Le prime due puntate, presentate in anteprima, fuori dalla competizione ufficiale, lasciano intendere l’imponenza dello sforzo produttivo e il respiro internazionale, che nasce nel nostro paese e sconfina in altri continenti, USA, Centro e Sud America, Africa. Ed è proprio questa la grande forza della serie, mantenere sempre uno guardo italiano nonostante un cast internazionale e tante location sparse nel mondo. Tutto questo per narrare un problema tanto attuale, quanto vasto: il narcotraffico.

La sceneggiatura di Zero Zero Zero si poggia solidamente sul romanzo-inchiesta di Roberto Saviano dall’omonimo titolo, pubblicato da Feltrinelli nel 2013. Ma è stata sviluppata inventando personaggi e un solido filo narrativo che permettesse di creare una storia avvincente e credibile, che permettesse di tenere un pubblico vastissimo incollato allo schermo. Episodio dopo episodio è raccontato il viaggio di un carico di cocaina, dal momento in cui un potente clan della ‘Ndrangheta decide di acquistarlo, fino a quando viene consegnato e pagato. In questo modo è mostrato, fin nei dettagli, di come l’economia illegale diviene parte di quella legale e su come entrambe siano collegate a una spietata logica di potere e controllo che influenza le vite e le relazioni delle persone. Attraverso i personaggi e le loro singole storie si evidenziano tutti i meccanismi sconosciuti che si celano dietro il business più redditizio del pianeta, dopo quello del petrolio.

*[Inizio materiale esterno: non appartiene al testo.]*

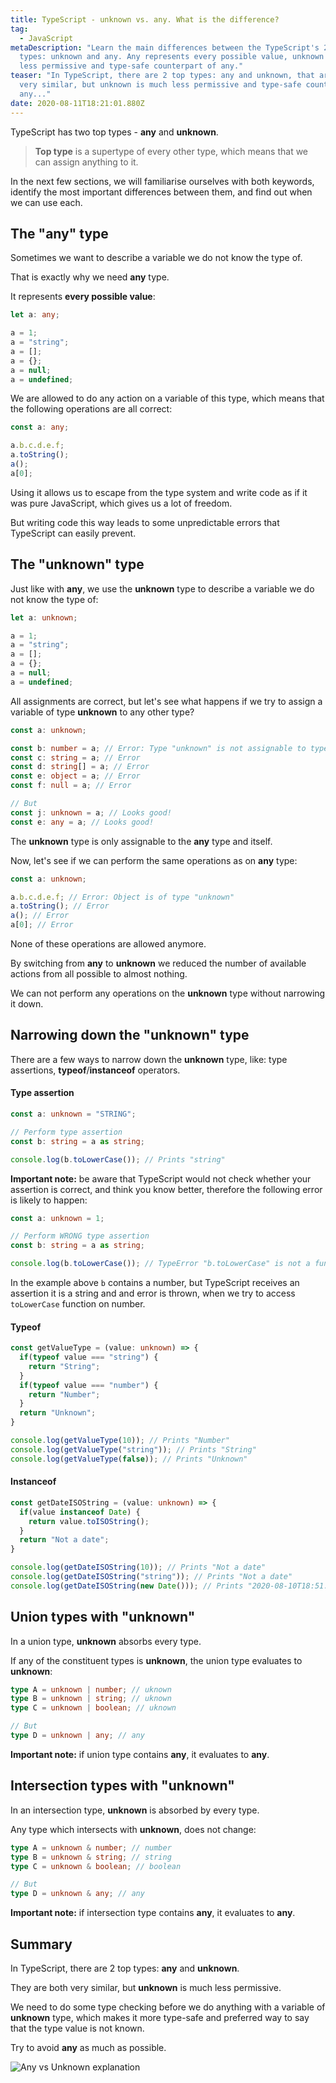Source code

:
 ```yaml
---
title: TypeScript - unknown vs. any. What is the difference?
tag:
  - JavaScript
metaDescription: "Learn the main differences between the TypeScript's 2 top
  types: unknown and any. Any represents every possible value, unknown is much
  less permissive and type-safe counterpart of any."
teaser: "In TypeScript, there are 2 top types: any and unknown, that are both
  very similar, but unknown is much less permissive and type-safe counterpart of
  any..."
date: 2020-08-11T18:21:01.880Z
---
```

TypeScript has two top types - **any** and **unknown**.

> **Top type** is a supertype of every other type, which means that we can assign anything to it.

In the next few sections, we will familiarise ourselves with both keywords, identify the most important differences between them, and find out when we can use each.

## The "any" type

Sometimes we want to describe a variable we do not know the type of. 

That is exactly why we need **any** type. 

It represents **every possible value**:

```typescript
let a: any;

a = 1;
a = "string";
a = [];
a = {};
a = null;
a = undefined;
```

We are allowed to do any action on a variable of this type, which means that the following operations are all correct:

```typescript
const a: any;

a.b.c.d.e.f;
a.toString();
a();
a[0];
```

Using it allows us to escape from the type system and write code as if it was pure JavaScript, which gives us a lot of freedom.

But writing code this way leads to some unpredictable errors that TypeScript can easily prevent.

## The "unknown" type

Just like with **any**, we use the **unknown** type to describe a variable we do not know the type of:

```typescript
let a: unknown;

a = 1;
a = "string";
a = [];
a = {};
a = null;
a = undefined;
```

All assignments are correct, but let's see what happens if we try to assign a variable of type **unknown** to any other type?

```typescript
const a: unknown;

const b: number = a; // Error: Type "unknown" is not assignable to type "number".
const c: string = a; // Error
const d: string[] = a; // Error
const e: object = a; // Error
const f: null = a; // Error

// But
const j: unknown = a; // Looks good!
const e: any = a; // Looks good!
```

The **unknown** type is only assignable to the **any** type and itself.

Now, let's see if we can perform the same operations as on **any** type:

```typescript
const a: unknown;

a.b.c.d.e.f; // Error: Object is of type "unknown"
a.toString(); // Error
a(); // Error
a[0]; // Error
```

None of these operations are allowed anymore. 

By switching from **any** to **unknown** we reduced the number of available actions from all possible to almost nothing.

We can not perform any operations on the **unknown** type without narrowing it down.

## Narrowing down the "unknown" type

There are a few ways to narrow down the **unknown** type, like: type assertions, **typeof**/**instanceof** operators.

#### Type assertion

```typescript
const a: unknown = "STRING";

// Perform type assertion
const b: string = a as string;

console.log(b.toLowerCase()); // Prints "string"
```

**Important note:** be aware that TypeScript would not check whether your assertion is correct, and think you know better, therefore the following error is likely to happen:

```typescript
const a: unknown = 1;

// Perform WRONG type assertion
const b: string = a as string;

console.log(b.toLowerCase()); // TypeError "b.toLowerCase" is not a function
```

In the example above `b` contains a number, but TypeScript receives an assertion it is a string and and error is thrown, when we try to access `toLowerCase` function on number.

#### Typeof

```typescript
const getValueType = (value: unknown) => {
  if(typeof value === "string") {
    return "String";
  }
  if(typeof value === "number") {
    return "Number";
  }
  return "Unknown";
}

console.log(getValueType(10)); // Prints "Number"
console.log(getValueType("string")); // Prints "String"
console.log(getValueType(false)); // Prints "Unknown"
```

#### Instanceof

```typescript
const getDateISOString = (value: unknown) => {
  if(value instanceof Date) {
    return value.toISOString();
  }
  return "Not a date";
}

console.log(getDateISOString(10)); // Prints "Not a date"
console.log(getDateISOString("string")); // Prints "Not a date"
console.log(getDateISOString(new Date())); // Prints "2020-08-10T18:51:51.673Z"
```

## Union types with "unknown"

In a union type, **unknown** absorbs every type. 

If any of the constituent types is **unknown**, the union type evaluates to **unknown**:

```typescript
type A = unknown | number; // uknown
type B = unknown | string; // uknown
type C = unknown | boolean; // uknown

// But
type D = unknown | any; // any
```

**Important note:** if union type contains **any**, it evaluates to **any**.

## Intersection types with "unknown"

In an intersection type, **unknown** is absorbed by every type. 

Any type which intersects with **unknown**, does not change:

```typescript
type A = unknown & number; // number
type B = unknown & string; // string
type C = unknown & boolean; // boolean

// But
type D = unknown & any; // any
```

**Important note:** if intersection type contains **any**, it evaluates to **any**.

## Summary

In TypeScript, there are 2 top types: **any** and **unknown**.

They are both very similar, but **unknown** is much less permissive.

We need to do some type checking before we do anything with a variable of **unknown** type, which makes it more type-safe and preferred way to say that the type value is not known. 

Try to avoid **any** as much as possible.

![Any vs Unknown explanation](/img/screenshot-2020-08-10-at-21.07.00.png "Any vs Unknown explanation")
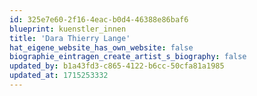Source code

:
 ```yaml
---
id: 325e7e60-2f16-4eac-b0d4-46388e86baf6
blueprint: kuenstler_innen
title: 'Dara Thierry Lange'
hat_eigene_website_has_own_website: false
biographie_eintragen_create_artist_s_biography: false
updated_by: b1a43fd3-c865-4122-b6cc-50cfa81a1985
updated_at: 1715253332
---
```

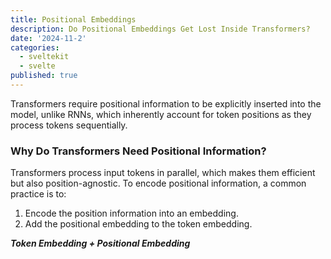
 ```yaml
---
title: Positional Embeddings
description: Do Positional Embeddings Get Lost Inside Transformers?
date: '2024-11-2'
categories:
  - sveltekit
  - svelte
published: true
---
```



Transformers require positional information to be explicitly inserted into the model, unlike RNNs, which inherently account for token positions as they process tokens sequentially. 

### Why Do Transformers Need Positional Information?
Transformers process input tokens in parallel, which makes them efficient but also position-agnostic. To encode positional information, a common practice is to:

1. Encode the position information into an embedding.
2. Add the positional embedding to the token embedding.

***Token Embedding + Positional Embedding***



<!-- ![_config.yml]({{ site.baseurl }}/images/glassner-pos-embedding.drawio.png) -->
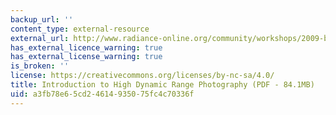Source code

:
 ```yaml
---
backup_url: ''
content_type: external-resource
external_url: http://www.radiance-online.org/community/workshops/2009-boston-ma/Presentations/inanici_HDR-2009.pdf
has_external_licence_warning: true
has_external_license_warning: true
is_broken: ''
license: https://creativecommons.org/licenses/by-nc-sa/4.0/
title: Introduction to High Dynamic Range Photography (PDF - 84.1MB)
uid: a3fb78e6-5cd2-4614-9350-75fc4c70336f
---
```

Il modo di creare immagini e di raccontare di Stefano Sollima è di enorme professionalità e bravura, riesce a costruire concitate ed efficaci scene d’azione e di combattimento, con set smisurati, veicoli, esplosioni e centinaia di comparse. La messinscena è così convincente da far sentire lo spettatore sempre al centro della baraonda, almeno sul grande schermo cinematografico. Peccato che alla fine la fruizione sarà destinata alla TV, se non addirittura a computer o dispositivi portatili. Stona però che in un prodotto così ben realizzato si avverta un vizio tutto italiano, ovvero quello di inzuppare ogni secondo del film di musica e tappeti sonori, che tolgono purtroppo verità a situazioni che dovrebbero nutrirsi solamente di rumori o suoni diegetici. La musica di Mogway risulta invadente, stancante, monotona e spesso superflua. Molto indovinati invece sono i volti dei tanti personaggi e risultano assai credibili gli attori, in particolare Dane DeHaan, Gabriel Byrne e Andrea Riseborough.

Zero Zero Zero è una serie avvincente sul traffico di narcotici, che prende vita da un libro di denuncia di grande successo e che regala spettacolarità ed emozioni, garantendo puro intrattenimento.